El Seed, for example, has transformed the face of Kairouan, a Tunisian World Heritage site, and paints his calligraffiti all over the world – South Africa, Canada, South Korea, Dubai, Egypt, US, France. Hosni Hertelli, whose pseudonym Shoof means “look” in Arabic, has also resurrected traditional calligraphy in his own way – through painting on ancient Tunisian façades, but also through music and light. His show White Spirit attracted thousands of spectators in Australia and France. Musician and calligrapher Mohamed Koumenji (KOOM) combines these two arts in his plastic and luminous works, while drawing inspiration from Sufi tradition and incorporating modern technologies. An example that showcases his great talent is his multidisciplinary creation, On the Roads of Arabia, co-organized by Paris’ [founded by Cheikh] Galerie Itinerrance at the Louvre Abu Dhabi in November 2018.

Bringing art to the people rather than confining it to the places reserved for it – is that what street art is about?

Street art was not created with the intention of bringing art to the people, but in reality, that’s what it does. Because it’s practised in public spaces, it’s offered to people free of charge, at street corners. It’s the most democratic artistic movement there is, but also the most appropriate for its time – relayed on the Web through photos and videos generally taken by the artists themselves, its reputation is based on the recognition of the greatest numbers, through social media.  Once the artist is recognized, she or he can choose to exhibit in galleries, which link street art to art in places dedicated specifically to art.

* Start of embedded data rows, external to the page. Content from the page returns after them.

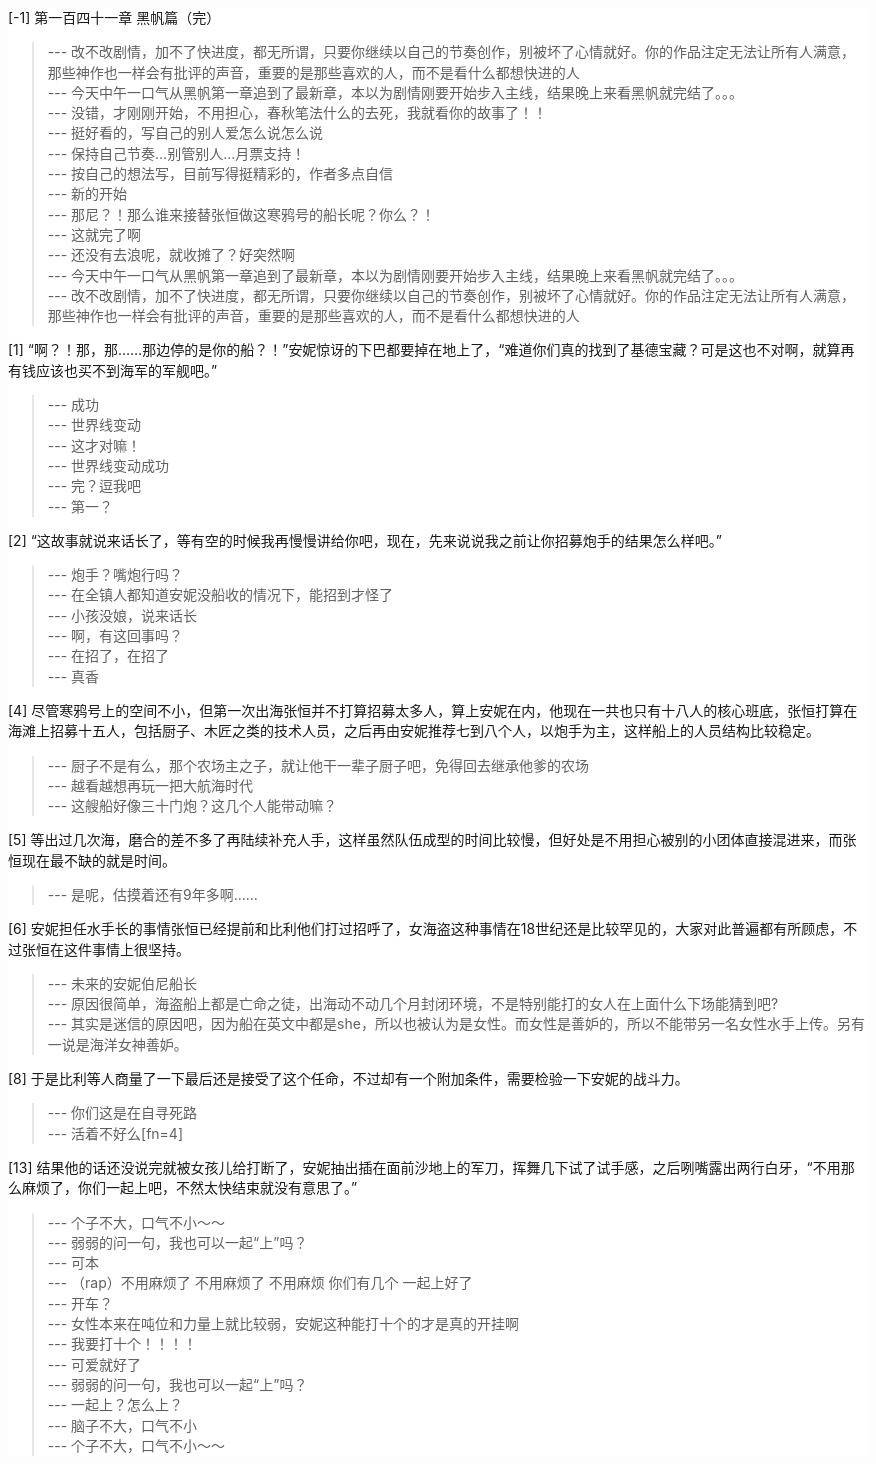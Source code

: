 
[-1] 第一百四十一章 黑帆篇（完）
>--- 改不改剧情，加不了快进度，都无所谓，只要你继续以自己的节奏创作，别被坏了心情就好。你的作品注定无法让所有人满意，那些神作也一样会有批评的声音，重要的是那些喜欢的人，而不是看什么都想快进的人<br>
>--- 今天中午一口气从黑帆第一章追到了最新章，本以为剧情刚要开始步入主线，结果晚上来看黑帆就完结了。。。<br>
>--- 没错，才刚刚开始，不用担心，春秋笔法什么的去死，我就看你的故事了！！<br>
>--- 挺好看的，写自己的别人爱怎么说怎么说<br>
>--- 保持自己节奏…别管别人…月票支持！<br>
>--- 按自己的想法写，目前写得挺精彩的，作者多点自信<br>
>--- 新的开始<br>
>--- 那尼？！那么谁来接替张恒做这寒鸦号的船长呢？你么？！<br>
>--- 这就完了啊<br>
>--- 还没有去浪呢，就收摊了？好突然啊<br>
>--- 今天中午一口气从黑帆第一章追到了最新章，本以为剧情刚要开始步入主线，结果晚上来看黑帆就完结了。。。<br>
>--- 改不改剧情，加不了快进度，都无所谓，只要你继续以自己的节奏创作，别被坏了心情就好。你的作品注定无法让所有人满意，那些神作也一样会有批评的声音，重要的是那些喜欢的人，而不是看什么都想快进的人<br>

[1] “啊？！那，那……那边停的是你的船？！”安妮惊讶的下巴都要掉在地上了，“难道你们真的找到了基德宝藏？可是这也不对啊，就算再有钱应该也买不到海军的军舰吧。”
>--- 成功<br>
>--- 世界线变动<br>
>--- 这才对嘛！<br>
>--- 世界线变动成功<br>
>--- 完？逗我吧<br>
>--- 第一？<br>

[2] “这故事就说来话长了，等有空的时候我再慢慢讲给你吧，现在，先来说说我之前让你招募炮手的结果怎么样吧。”
>--- 炮手？嘴炮行吗？<br>
>--- 在全镇人都知道安妮没船收的情况下，能招到才怪了<br>
>--- 小孩没娘，说来话长<br>
>--- 啊，有这回事吗？<br>
>--- 在招了，在招了<br>
>--- 真香<br>

[4] 尽管寒鸦号上的空间不小，但第一次出海张恒并不打算招募太多人，算上安妮在内，他现在一共也只有十八人的核心班底，张恒打算在海滩上招募十五人，包括厨子、木匠之类的技术人员，之后再由安妮推荐七到八个人，以炮手为主，这样船上的人员结构比较稳定。
>--- 厨子不是有么，那个农场主之子，就让他干一辈子厨子吧，免得回去继承他爹的农场<br>
>--- 越看越想再玩一把大航海时代<br>
>--- 这艘船好像三十门炮？这几个人能带动嘛？<br>

[5] 等出过几次海，磨合的差不多了再陆续补充人手，这样虽然队伍成型的时间比较慢，但好处是不用担心被别的小团体直接混进来，而张恒现在最不缺的就是时间。
>--- 是呢，估摸着还有9年多啊……<br>

[6] 安妮担任水手长的事情张恒已经提前和比利他们打过招呼了，女海盗这种事情在18世纪还是比较罕见的，大家对此普遍都有所顾虑，不过张恒在这件事情上很坚持。
>--- 未来的安妮伯尼船长<br>
>--- 原因很简单，海盗船上都是亡命之徒，出海动不动几个月封闭环境，不是特别能打的女人在上面什么下场能猜到吧?<br>
>--- 其实是迷信的原因吧，因为船在英文中都是she，所以也被认为是女性。而女性是善妒的，所以不能带另一名女性水手上传。另有一说是海洋女神善妒。<br>

[8] 于是比利等人商量了一下最后还是接受了这个任命，不过却有一个附加条件，需要检验一下安妮的战斗力。
>--- 你们这是在自寻死路<br>
>--- 活着不好么[fn=4]<br>

[13] 结果他的话还没说完就被女孩儿给打断了，安妮抽出插在面前沙地上的军刀，挥舞几下试了试手感，之后咧嘴露出两行白牙，“不用那么麻烦了，你们一起上吧，不然太快结束就没有意思了。”
>--- 个子不大，口气不小～～<br>
>--- 弱弱的问一句，我也可以一起“上”吗？<br>
>--- 可本<br>
>--- （rap）不用麻烦了 不用麻烦了 不用麻烦 你们有几个 一起上好了<br>
>--- 开车？<br>
>--- 女性本来在吨位和力量上就比较弱，安妮这种能打十个的才是真的开挂啊<br>
>--- 我要打十个！！！！<br>
>--- 可爱就好了<br>
>--- 弱弱的问一句，我也可以一起“上”吗？<br>
>--- 一起上？怎么上？<br>
>--- 脑子不大，口气不小<br>
>--- 个子不大，口气不小～～<br>
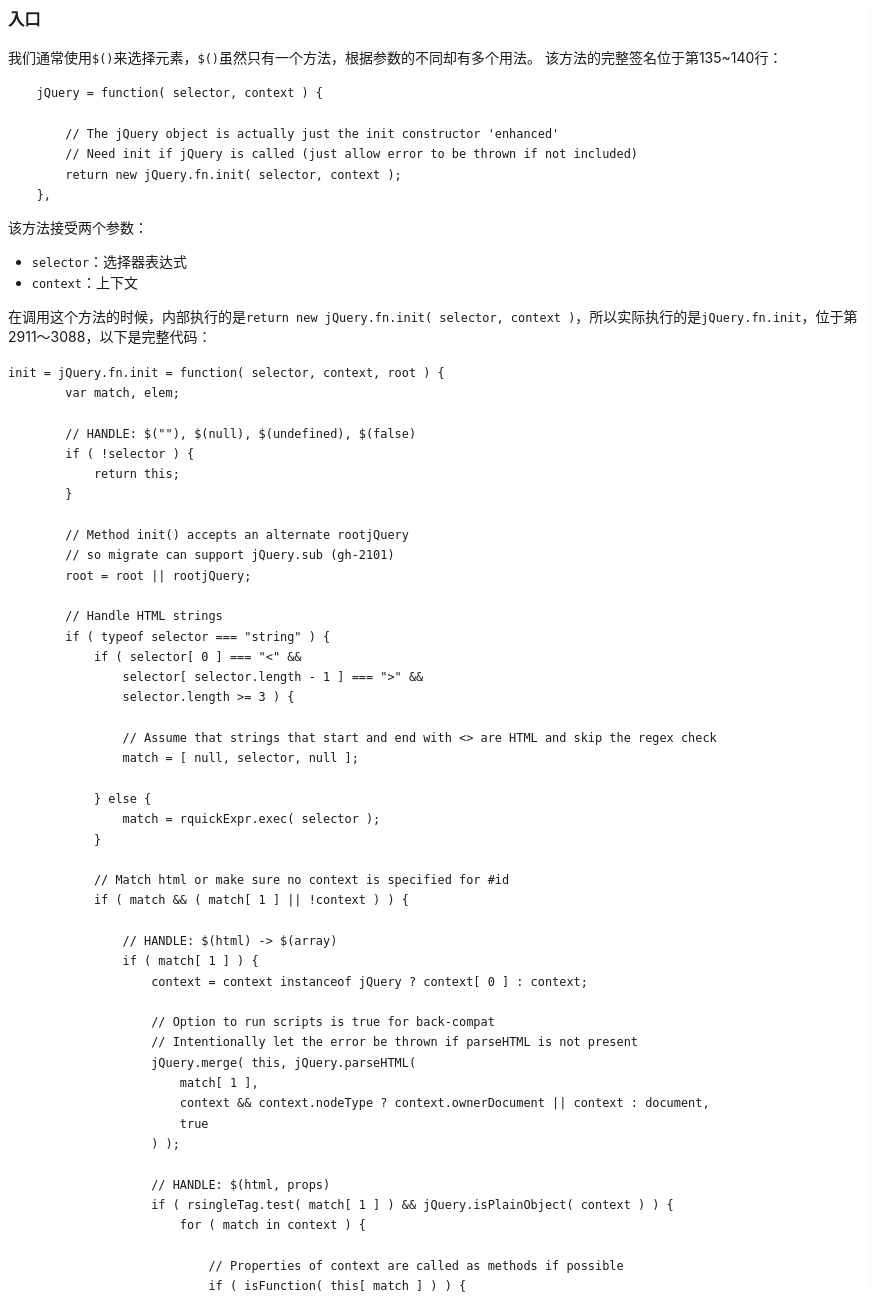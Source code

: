 ### 入口
我们通常使用`$()`来选择元素，`$()`虽然只有一个方法，根据参数的不同却有多个用法。
该方法的完整签名位于第135~140行：
```
	jQuery = function( selector, context ) {

		// The jQuery object is actually just the init constructor 'enhanced'
		// Need init if jQuery is called (just allow error to be thrown if not included)
		return new jQuery.fn.init( selector, context );
	},
```
该方法接受两个参数：
- `selector`：选择器表达式
- `context`：上下文

在调用这个方法的时候，内部执行的是`return new jQuery.fn.init( selector, context )`，所以实际执行的是`jQuery.fn.init`，位于第2911～3088，以下是完整代码：
```
init = jQuery.fn.init = function( selector, context, root ) {
		var match, elem;

		// HANDLE: $(""), $(null), $(undefined), $(false)
		if ( !selector ) {
			return this;
		}

		// Method init() accepts an alternate rootjQuery
		// so migrate can support jQuery.sub (gh-2101)
		root = root || rootjQuery;

		// Handle HTML strings
		if ( typeof selector === "string" ) {
			if ( selector[ 0 ] === "<" &&
				selector[ selector.length - 1 ] === ">" &&
				selector.length >= 3 ) {

				// Assume that strings that start and end with <> are HTML and skip the regex check
				match = [ null, selector, null ];

			} else {
				match = rquickExpr.exec( selector );
			}

			// Match html or make sure no context is specified for #id
			if ( match && ( match[ 1 ] || !context ) ) {

				// HANDLE: $(html) -> $(array)
				if ( match[ 1 ] ) {
					context = context instanceof jQuery ? context[ 0 ] : context;

					// Option to run scripts is true for back-compat
					// Intentionally let the error be thrown if parseHTML is not present
					jQuery.merge( this, jQuery.parseHTML(
						match[ 1 ],
						context && context.nodeType ? context.ownerDocument || context : document,
						true
					) );

					// HANDLE: $(html, props)
					if ( rsingleTag.test( match[ 1 ] ) && jQuery.isPlainObject( context ) ) {
						for ( match in context ) {

							// Properties of context are called as methods if possible
							if ( isFunction( this[ match ] ) ) {
```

Therefore, it’s a whole system parallel to contemporary art that’s being established. I have mentioned the project launched in Paris in April 2019. It’s on Boulevard Vincent Auriol, where we are creating a real museum of a new type. Everything has been thought about – the lighting with projectors using solar energy, the sound system, the durability of the works. Street art does not have to chase museums to be shown – it plays with the city, it’s created under the public’s eye, it has exchanges with the urban population, and it is accessible to everyone for free.

And anyone can become a street artist! But in the absence of gallery owners or museum curators, isn’t there a risk that this art will alter cultural heritage sites? In Kairouan, for instance, the domes have recently been painted.

We can indeed question the aesthetic value of certain works that emerge in the public space.  But we can also say that instead of white domes, some of our mausoleums now have colourful domes! Even if it’s more or less well done, I think that in a few years' time, we will end up with interesting results – street art is an art that is constantly being renewed.

There is no need to fear art.  Sometimes we want to pass off certain creations as art, when they don’t deserve the name, because they serve abominable ideologies. But these are extremely rare exceptions. Art has never been a threat to anyone, quite the contrary. I am convinced it’s the best weapon against obscurantism.

Photo: Djerbahood portfolio

 

Mehdi Ben Cheikh

A French-Tunisian visual arts teacher, Mehdi Ben Cheikh founded the Galerie Itinerrance in Paris in 2004. He stages street-art projects involving artists from all over the world, and has published two books based on the two major projects he set up in Paris and Erriadh respectively: L'événement street art Tour Paris 13 (2013) and Djerbahood, le musée de street art à ciel ouvert (2014).